Endangered fish flow and fly, are drawn, in Natalie Diaz’s “How the Milky Way Was Made,” which follows the path of the Colorado River, “shattered by fifteen dams.” The poem transmutes, or rather “saves” the fish whose river it is by lifting them up “from our skeletoned river beds.”

loosed them in our heavens, set them aster —

      ‘Achii ‘ahan, Mojave salmon,

                                Colorado pikeminnow—

Up there they glide, gilled with stars.
You see them now—

      god-large, gold-green sides,

                                moon-white belly and breast—

making their great speeded way across the darkest hours,
rippling the sapphired sky-water into a galaxy road.

The blurred wake they drag as they make their path
through the night sky is called

      ‘Achii ‘ahan nyuunye—

                                our words for Milky Way.

The Venn diagram of poets and sequin lovers meets in the closed curve of this truth: we will not stop seeing the light of distant galaxies everywhere, blurring the path in our wake.
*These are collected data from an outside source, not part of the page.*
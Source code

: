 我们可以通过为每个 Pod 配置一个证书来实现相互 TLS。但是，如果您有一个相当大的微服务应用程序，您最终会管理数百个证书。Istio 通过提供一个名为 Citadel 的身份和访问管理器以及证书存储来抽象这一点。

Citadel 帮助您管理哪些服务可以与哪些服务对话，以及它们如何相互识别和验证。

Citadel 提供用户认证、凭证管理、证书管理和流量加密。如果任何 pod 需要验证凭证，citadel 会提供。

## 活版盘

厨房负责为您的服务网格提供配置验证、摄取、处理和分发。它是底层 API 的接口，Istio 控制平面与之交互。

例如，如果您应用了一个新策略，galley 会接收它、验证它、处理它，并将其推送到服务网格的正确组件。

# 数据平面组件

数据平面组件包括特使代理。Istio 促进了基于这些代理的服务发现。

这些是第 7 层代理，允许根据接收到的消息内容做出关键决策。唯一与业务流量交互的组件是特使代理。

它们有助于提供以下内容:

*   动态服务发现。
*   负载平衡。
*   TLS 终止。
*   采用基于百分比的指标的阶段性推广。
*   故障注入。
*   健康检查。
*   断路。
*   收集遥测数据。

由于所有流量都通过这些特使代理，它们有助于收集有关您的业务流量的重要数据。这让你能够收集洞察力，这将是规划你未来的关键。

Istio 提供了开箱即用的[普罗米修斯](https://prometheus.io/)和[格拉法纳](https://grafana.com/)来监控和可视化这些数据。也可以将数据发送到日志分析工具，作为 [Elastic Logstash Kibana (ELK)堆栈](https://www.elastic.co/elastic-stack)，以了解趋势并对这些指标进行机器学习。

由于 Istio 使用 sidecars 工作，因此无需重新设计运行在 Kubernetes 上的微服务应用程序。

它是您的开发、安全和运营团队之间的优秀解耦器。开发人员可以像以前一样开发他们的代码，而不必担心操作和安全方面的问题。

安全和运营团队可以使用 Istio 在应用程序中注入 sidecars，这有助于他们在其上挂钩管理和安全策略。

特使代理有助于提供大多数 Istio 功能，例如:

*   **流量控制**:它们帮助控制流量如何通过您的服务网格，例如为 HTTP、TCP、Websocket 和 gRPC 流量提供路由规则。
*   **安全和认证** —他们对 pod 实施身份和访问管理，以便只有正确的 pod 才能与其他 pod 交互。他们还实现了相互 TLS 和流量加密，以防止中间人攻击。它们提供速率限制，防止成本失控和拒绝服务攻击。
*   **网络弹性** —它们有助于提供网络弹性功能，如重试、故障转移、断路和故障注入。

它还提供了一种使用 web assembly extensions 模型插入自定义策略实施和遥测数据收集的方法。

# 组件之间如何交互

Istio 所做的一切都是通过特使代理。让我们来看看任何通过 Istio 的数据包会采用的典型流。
We will not stop trying to swaddle ourselves in it, their secret technology, the symmetry, the intermittent blaze. The moment it isn’t there to be seen we find our pens to embroider endless glitter ekphrasis. We pull it down from where it soars and wrap our lack and fear in it. Night skies and freeze-ass waters, glinting syringes and sun-baked nape hairs, brilliant lichens on rotting wood, the kisses in flames of factory fires, Scrooge McDuck swimming in coins, the flowing and the flown, the tips of living feathers, frost on the windshield wiper, tartrates in blah wine, garlands of dew drops on spider’s webs, fractured clouds lit from below, the first dust of pollen on a patent leather pump there’s nowhere to go in.
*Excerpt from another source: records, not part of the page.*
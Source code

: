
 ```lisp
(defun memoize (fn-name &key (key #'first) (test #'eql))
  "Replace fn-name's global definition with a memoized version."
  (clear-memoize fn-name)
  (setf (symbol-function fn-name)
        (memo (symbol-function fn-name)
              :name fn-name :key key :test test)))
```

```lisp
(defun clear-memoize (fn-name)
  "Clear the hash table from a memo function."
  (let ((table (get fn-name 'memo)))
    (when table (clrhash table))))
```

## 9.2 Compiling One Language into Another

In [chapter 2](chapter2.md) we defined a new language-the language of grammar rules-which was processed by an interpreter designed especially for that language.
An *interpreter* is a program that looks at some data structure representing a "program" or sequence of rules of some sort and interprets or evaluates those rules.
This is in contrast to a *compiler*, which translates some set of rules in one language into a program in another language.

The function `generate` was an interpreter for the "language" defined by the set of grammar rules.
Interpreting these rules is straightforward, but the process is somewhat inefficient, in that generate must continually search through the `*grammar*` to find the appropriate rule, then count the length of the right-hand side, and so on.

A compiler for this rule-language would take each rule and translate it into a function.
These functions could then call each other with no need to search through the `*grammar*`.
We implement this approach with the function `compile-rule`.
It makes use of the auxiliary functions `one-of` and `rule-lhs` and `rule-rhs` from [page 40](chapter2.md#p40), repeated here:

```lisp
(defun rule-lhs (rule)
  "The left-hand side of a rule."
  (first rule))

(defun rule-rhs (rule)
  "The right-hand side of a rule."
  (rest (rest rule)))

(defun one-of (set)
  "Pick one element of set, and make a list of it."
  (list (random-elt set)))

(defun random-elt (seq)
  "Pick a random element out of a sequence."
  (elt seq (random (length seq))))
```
Everyone turns to poetry in days like these. They, we, turn: dumbfounded, and deep hearted. These days, we are told, when we “work” from home, it is best to dress. To dress is to be human. We put on our hard pants, wash our face, conceal and line, we go on tarring our lashes. Some women, these days, still design clothes, some women still sew and embellish them. Many of these women live in the mills, the factories. More now than ever, they really live there, unable to go home. A ruffle, drawn in New York, under quarantine, is still ordered from China, for now. “I know it’s marigold. Did we see the color in person? Do we need the sample? How few shipments can we get it into? Do we quarantine the box? For how long?” Whose hand touched these fabrics, whose hands finished these flourishes? Are they safe? Are they healthy? Are they furloughed?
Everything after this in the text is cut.